Homilía
Mons. Jesús Castro Marte
Queridos hermanos sacerdotes,
queridos fieles laicos, consagrados y consagradas,
amados hijos de esta tierra mariana y misionera:
Nos encontramos una vez más en torno al altar del Señor, en este día que es, de manera especial, la fiesta del sacerdocio. Es la Misa Crismal: donde se consagran los óleos santos que llevarán el alivio de Dios a su pueblo, pero también donde los sacerdotes renovamos nuestras promesas ministeriales y, con ellas, reafirmamos nuestra entrega a la causa del Reino.
Esta celebración nos invita a mirar hacia el origen de nuestra vocación.
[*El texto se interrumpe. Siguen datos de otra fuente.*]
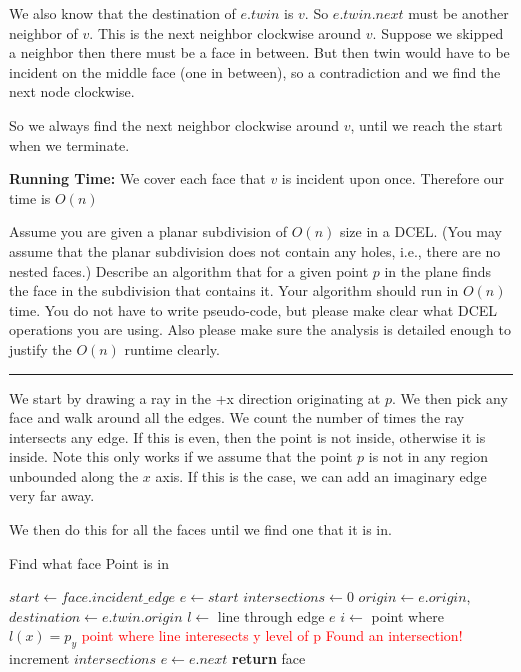 \documentclass[11pt]{article}
\begin{document}
We also know that the destination of $e.twin$ is $v$. So $e.twin.next$ must be another neighbor of $v$.
This is the next neighbor clockwise around $v$. Suppose we skipped a neighbor then there must be a face in between.
But then twin would have to be incident on the middle face (one in between), so a contradiction and we find the next node clockwise.

So we always find the next neighbor clockwise around $v$, until we reach the start when we terminate.

\textbf{Running Time:} We cover each face that $v$ is incident upon once. Therefore our time is $O(n)$





Assume you are given a planar subdivision of $O(n)$ size in a DCEL. (You may
assume that the planar subdivision does not contain any holes, i.e., there are
no nested faces.) Describe an algorithm that for a given point $p$ in the plane
finds the face in the subdivision that contains it. Your algorithm should run in
$O(n)$ time. You do not have to write pseudo-code, but please make clear what
DCEL operations you are using. Also please make sure the analysis is detailed
enough to justify the $O(n)$ runtime clearly.

\hrule


We start by drawing a ray in the +x direction originating at $p$.
We then pick any face and walk around all the edges. We count the number of times
the ray intersects any edge. If this is even, then the point is not inside, otherwise it is inside.
Note this only works if we assume that the point $p$ is not in any region unbounded along the $x$ axis.
If this is the case, we can add an imaginary edge very far away. 

We then do this for all the faces until we find one that it is in.

\begin{algorithm}
    \caption{Find what face Point is in}
    \label{alg:point}
    \begin{algorithmic}[1]
            \State $start \gets face.incident\_edge$
            \State $e \gets start$
            \State $intersections \gets 0$
            \Do
                \State $origin \gets e.origin$, $destination \gets e.twin.origin$
                \State $l \gets$ line through edge $e$
                \State $i \gets $ point where $l(x) = p_y$ \textcolor{red}{point where line interesects y level of p}
                    \State \textcolor{red}{Found an intersection!}
                    \State increment $intersections$
                \EndIf
                \State $e \gets e.next$
                \State \textbf{return} face
            \EndIf
        \EndFor
    \EndFunction
    \end{algorithmic}
\end{algorithm}
\end{document}
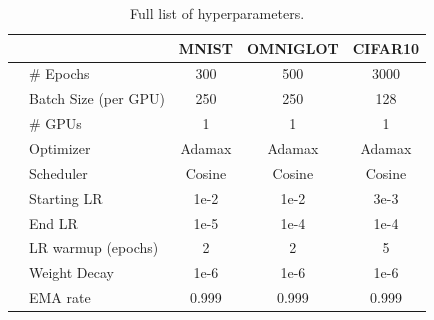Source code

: \begin{table}[h]
\caption{Full list of hyperparameters.}
\label{tab:5_dvp_setup}
\begin{center}
\begin{tabular}{ll||cc|cc|cc}
\toprule
& &  \multicolumn{2}{c|}{MNIST}   & \multicolumn{2}{c|}{OMNIGLOT} 
& \multicolumn{2}{c}{CIFAR10} \\
\midrule
\small{\multirow{11}{*}{\STAB{\rotatebox[origin=c]{90}{Optimization}}}} 
& \# Epochs              & \multicolumn{2}{c|}{300}     
                         & \multicolumn{2}{c|}{500}
                         & \multicolumn{2}{c}{3000}
\\
& Batch Size (per GPU)   & \multicolumn{2}{c|}{250}     & \multicolumn{2}{c|}{250}
                         & \multicolumn{2}{c}{128}
\\
& \# GPUs                & \multicolumn{2}{c|}{1}       & \multicolumn{2}{c|}{1}
                         & \multicolumn{2}{c}{1}
\\
& Optimizer              & \multicolumn{2}{c|}{Adamax}  
                         & \multicolumn{2}{c|}{Adamax}  
                         & \multicolumn{2}{c}{Adamax} 
\\
& Scheduler              &  \multicolumn{2}{c|}{Cosine} 
                         & \multicolumn{2}{c|}{Cosine} 
                         & \multicolumn{2}{c}{Cosine}
\\
& Starting LR            &  \multicolumn{2}{c|}{1e-2}   
                         & \multicolumn{2}{c|}{1e-2} 
                         & \multicolumn{2}{c}{3e-3} 
\\ 
& End LR                 &  \multicolumn{2}{c|}{1e-5}   
                         & \multicolumn{2}{c|}{1e-4} 
                         & \multicolumn{2}{c}{1e-4}
\\ 
& LR warmup (epochs)     &  \multicolumn{2}{c|}{2}   
                         & \multicolumn{2}{c|}{2} 
                         & \multicolumn{2}{c}{5}
\\ 
& Weight Decay           &  \multicolumn{2}{c|}{1e-6}   
                         & \multicolumn{2}{c|}{1e-6} 
                         & \multicolumn{2}{c}{1e-6}
\\
& EMA rate               & \multicolumn{2}{c|}{0.999}       & \multicolumn{2}{c|}{0.999}
                         & \multicolumn{2}{c}{0.999}
\\

\end{tabular}
\end{center}
\end{table}
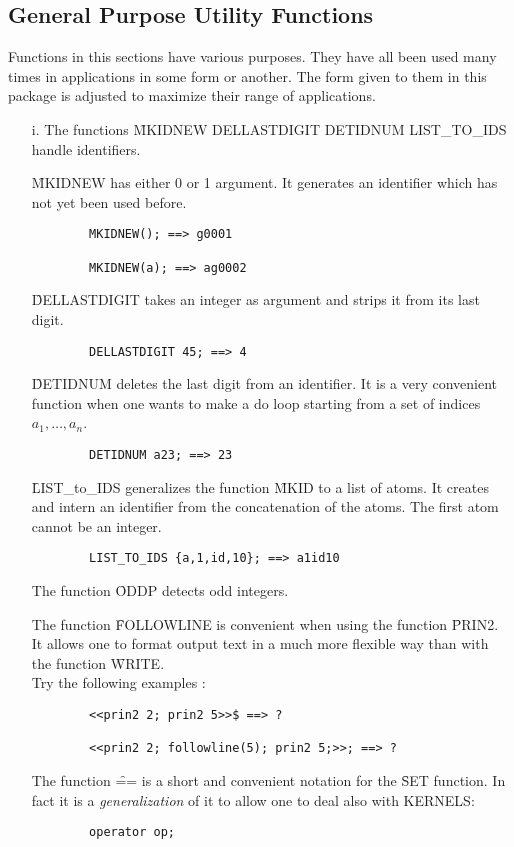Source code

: \subsection{General Purpose Utility Functions}
Functions in this sections have various purposes. They have all been used
many times in applications in some form or another. The form given
to them in this package is adjusted to maximize their range of applications.
\begin{itemize}
\item[i.]
The functions \f{MKIDNEW DELLASTDIGIT DETIDNUM LIST\_TO\_IDS}
handle identifiers. 

\f{MKIDNEW} has either 0 or 1 argument. 
It generates an identifier which has not yet been used before.
\begin{verbatim}
        MKIDNEW(); ==> g0001

        MKIDNEW(a); ==> ag0002
\end{verbatim}
\f{DELLASTDIGIT} takes an integer as argument and strips it from its last
digit.
\begin{verbatim}
        DELLASTDIGIT 45; ==> 4
\end{verbatim}
\f{DETIDNUM} deletes the last digit from an
identifier. It is a very convenient function when one wants to make a do
loop starting from a set of indices $ a_1, \ldots , a_{n} $.
\begin{verbatim}
        DETIDNUM a23; ==> 23
\end{verbatim}

\f{LIST\_to\_IDS} generalizes the function \f{MKID} to a list of
atoms. It creates and intern an identifier from the concatenation of
the atoms. The first atom cannot be an integer.
\begin{verbatim}
        LIST_TO_IDS {a,1,id,10}; ==> a1id10
\end{verbatim}
The function \f{ODDP}  detects odd integers.

The function \f{FOLLOWLINE} is convenient when using the function \f{PRIN2}.
It allows one to format output text in a much more flexible way than with
the function \f{WRITE}. \\
Try the following examples :
\begin{verbatim}
        <<prin2 2; prin2 5>>$ ==> ?

        <<prin2 2; followline(5); prin2 5;>>; ==> ?
\end{verbatim}
The function \f{==} is a short and convenient notation for the \f{SET}
function. In fact it is a {\em generalization} of it to allow one to
deal also with KERNELS:
\begin{verbatim}
        operator op;


\end{verbatim}
\end{itemize}
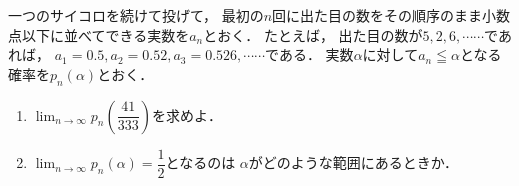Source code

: \documentclass[../../main.tex]{subfiles}
\begin{document}
一つのサイコロを続けて投げて，
最初の$n$回に出た目の数をその順序のまま小数点以下に並べてできる実数を$a_n$とおく．
たとえば，
出た目の数が$5,2,6,\cdots\cdots$であれば，
$a_1=0.5,a_2=0.52,a_3=0.526,\cdots\cdots$である．
実数$\alpha$に対して$a_n\leqq\alpha$となる確率を$p_n(\alpha)$とおく．
\begin{enumerate}
  \item $\displaystyle\lim_{n\to\infty}p_n \left( \dfrac{41}{333} \right)$を求めよ．
  \item $\displaystyle\lim_{n\to\infty}p_n(\alpha)=\dfrac{1}{2}$となるのは
    $\alpha$がどのような範囲にあるときか．
\end{enumerate}
\end{document}
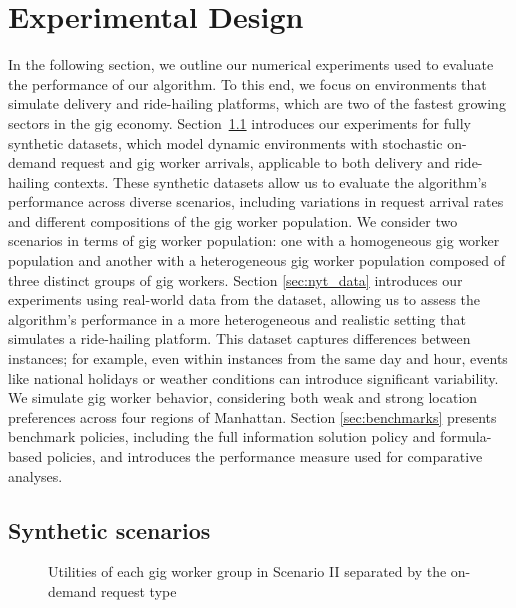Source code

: \section{Experimental Design}
\label{sec:exp_des}

In the following section, we outline our numerical experiments used to evaluate the performance of our algorithm. To this end, we focus on environments that simulate delivery and ride-hailing platforms, which are two of the fastest growing sectors in the gig economy. Section~\ref{sec:syn_data} introduces our experiments for fully synthetic datasets, which model dynamic environments with stochastic on-demand request and gig worker arrivals, applicable to both delivery and ride-hailing contexts. These synthetic datasets allow us to evaluate the algorithm’s performance across diverse scenarios, including variations in request arrival rates and different compositions of the gig worker population. We consider two scenarios in terms of gig worker population: one with a homogeneous gig worker population and another with a heterogeneous gig worker population composed of three distinct groups of gig workers. Section \ref{sec:nyt_data} introduces our experiments using real-world data from the \cite{NYTdata} dataset, allowing us to assess the algorithm’s performance in a more heterogeneous and realistic setting that simulates a ride-hailing platform. This dataset captures differences between instances; for example, even within instances from the same day and hour, events like national holidays or weather conditions can introduce significant variability. We simulate gig worker behavior, considering both weak and strong location preferences across four regions of Manhattan. Section \ref{sec:benchmarks} presents benchmark policies, including the full information solution policy and formula-based policies, and introduces the performance measure used for comparative analyses. 

\subsection{Synthetic scenarios}
\label{sec:syn_data}

\begin{figure}[b!]%
    \centering
    \fontsize{10}{10}\selectfont
    \caption{\textnormal{Utilities of each gig worker group in Scenario II separated by the on-demand request type}}%
    \label{fig:utility_scen_2}%
\end{figure}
No fuimos llamados por mérito, ni por nuestras habilidades, ni por nuestras estrategias. Fuimos llamados por amor, para servir con esperanza.
Y en este tiempo, donde muchos corazones están nublados por la desesperanza, donde la cultura de la indiferencia anestesia las conciencias y donde el ruido del mundo trata de opacar la voz de Dios, el sacerdote está llamado a ser un hombre radicalmente de esperanza.
Pero no se trata de una esperanza ingenua o frágil. No es esa esperanza que se apoya en lo humano, en las estructuras o en nuestras fuerzas limitadas, o de un falso optimismo. Se trata de una esperanza teologal, nacida en el costado abierto de Cristo, sostenida por la cruz, alimentada en la oración, y enviada al mundo como luz para los que caminan en tinieblas.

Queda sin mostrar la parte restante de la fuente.